O “Estado” poderia ser monárquico. A Constituição definiu a República como forma de Governo. Tirando isto, estou perfeitamente de acordo. A anterior “decisão” do PSD/CDS era majestática, como se o Governo fosse o Rei-Sol à sombra do qual se toleravam a Assembleia da República, o Presidente da República e os Tribunais. Ou como se Portugal fosse não um Estado e uma Nação independentes mas um Protectorado da União ou da Comissão Europeias, ao jeito da Duquesa de Mântua relativamente a Castela e Aragão.Aliás talvez tenha sido por isso que o anterior Governo do PSD/CDS aboliu os Feriados e as Comemorações da Restauração da Independência e da Implantação da República.
Penso que República Portuguesa não está mal, mas em geral era dispensável, pois a maioria dos entes públicos não levanta qualquer dúvida sobre a sua natureza. Confesso que não gosto da expressão “Estado Português” em documentos. Gostos!

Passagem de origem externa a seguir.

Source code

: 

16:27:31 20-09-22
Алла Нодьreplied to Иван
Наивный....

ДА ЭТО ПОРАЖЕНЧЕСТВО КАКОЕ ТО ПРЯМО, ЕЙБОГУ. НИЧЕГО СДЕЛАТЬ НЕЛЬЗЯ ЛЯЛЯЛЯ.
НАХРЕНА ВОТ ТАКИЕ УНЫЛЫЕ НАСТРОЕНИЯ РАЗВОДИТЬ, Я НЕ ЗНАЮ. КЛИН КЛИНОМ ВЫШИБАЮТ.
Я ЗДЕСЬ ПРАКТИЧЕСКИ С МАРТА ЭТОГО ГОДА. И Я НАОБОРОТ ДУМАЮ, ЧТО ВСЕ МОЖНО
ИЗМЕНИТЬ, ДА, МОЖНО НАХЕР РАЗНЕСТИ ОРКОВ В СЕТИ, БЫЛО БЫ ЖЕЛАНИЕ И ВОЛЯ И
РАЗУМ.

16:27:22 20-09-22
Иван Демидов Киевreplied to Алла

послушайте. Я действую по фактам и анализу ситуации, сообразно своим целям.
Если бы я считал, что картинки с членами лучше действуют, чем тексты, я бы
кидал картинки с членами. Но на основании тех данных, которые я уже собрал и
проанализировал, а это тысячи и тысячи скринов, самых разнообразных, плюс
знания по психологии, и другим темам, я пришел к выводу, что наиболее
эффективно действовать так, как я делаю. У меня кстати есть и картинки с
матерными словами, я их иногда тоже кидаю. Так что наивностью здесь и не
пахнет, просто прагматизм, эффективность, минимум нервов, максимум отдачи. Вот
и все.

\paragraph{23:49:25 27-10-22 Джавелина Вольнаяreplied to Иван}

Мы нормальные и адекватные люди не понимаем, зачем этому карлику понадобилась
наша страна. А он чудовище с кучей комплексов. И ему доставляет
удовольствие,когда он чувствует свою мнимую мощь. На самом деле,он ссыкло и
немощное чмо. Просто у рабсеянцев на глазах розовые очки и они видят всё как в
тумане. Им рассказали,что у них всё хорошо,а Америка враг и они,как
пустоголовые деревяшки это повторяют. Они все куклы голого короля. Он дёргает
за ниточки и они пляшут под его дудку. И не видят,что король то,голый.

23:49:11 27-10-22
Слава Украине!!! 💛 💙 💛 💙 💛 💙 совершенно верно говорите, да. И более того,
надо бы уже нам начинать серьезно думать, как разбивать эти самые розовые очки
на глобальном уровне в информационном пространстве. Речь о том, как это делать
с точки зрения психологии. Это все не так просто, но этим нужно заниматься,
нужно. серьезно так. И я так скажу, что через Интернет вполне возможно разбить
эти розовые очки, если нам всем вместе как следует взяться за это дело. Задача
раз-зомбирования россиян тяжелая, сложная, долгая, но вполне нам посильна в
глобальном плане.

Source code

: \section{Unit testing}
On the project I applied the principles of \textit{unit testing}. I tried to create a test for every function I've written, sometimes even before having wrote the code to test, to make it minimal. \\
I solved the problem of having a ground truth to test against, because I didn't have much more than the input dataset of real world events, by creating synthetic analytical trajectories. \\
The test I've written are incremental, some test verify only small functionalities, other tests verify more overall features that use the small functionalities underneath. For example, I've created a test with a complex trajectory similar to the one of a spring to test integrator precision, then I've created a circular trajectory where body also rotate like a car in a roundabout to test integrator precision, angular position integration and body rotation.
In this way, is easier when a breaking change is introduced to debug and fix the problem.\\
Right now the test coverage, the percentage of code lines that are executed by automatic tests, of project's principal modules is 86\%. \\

Artigo claro e interessante. Concordo que não devemos perder muito tempo com as “marcas”, embora pense que a uniformização dos logotipos usados pelo Governo é uma boa ideia. Certamente todos concordamos que o Governo não é todo o Estado. Por esta razão, prefiro a opção do Governo anterior. No exercício das suas funções governativas, o Governo deve identificar-se como tal, para evitar mal entendidos. Do mesmo modo, o Presidente da República, por exemplo, também não se deve identificar como Estado Português ou República Portuguesa. De qualquer modo, não creio que os Governos, anterior e atual, tenham agido de má-fé nesta matéria.
Tem razão. Estado é uma coisa é governo é outra. Na escola fui várias vezes corrigido sobre este ponto. Aprendi e são efectivamente coisas muito distintas. É como confindir o carro com o automobilista.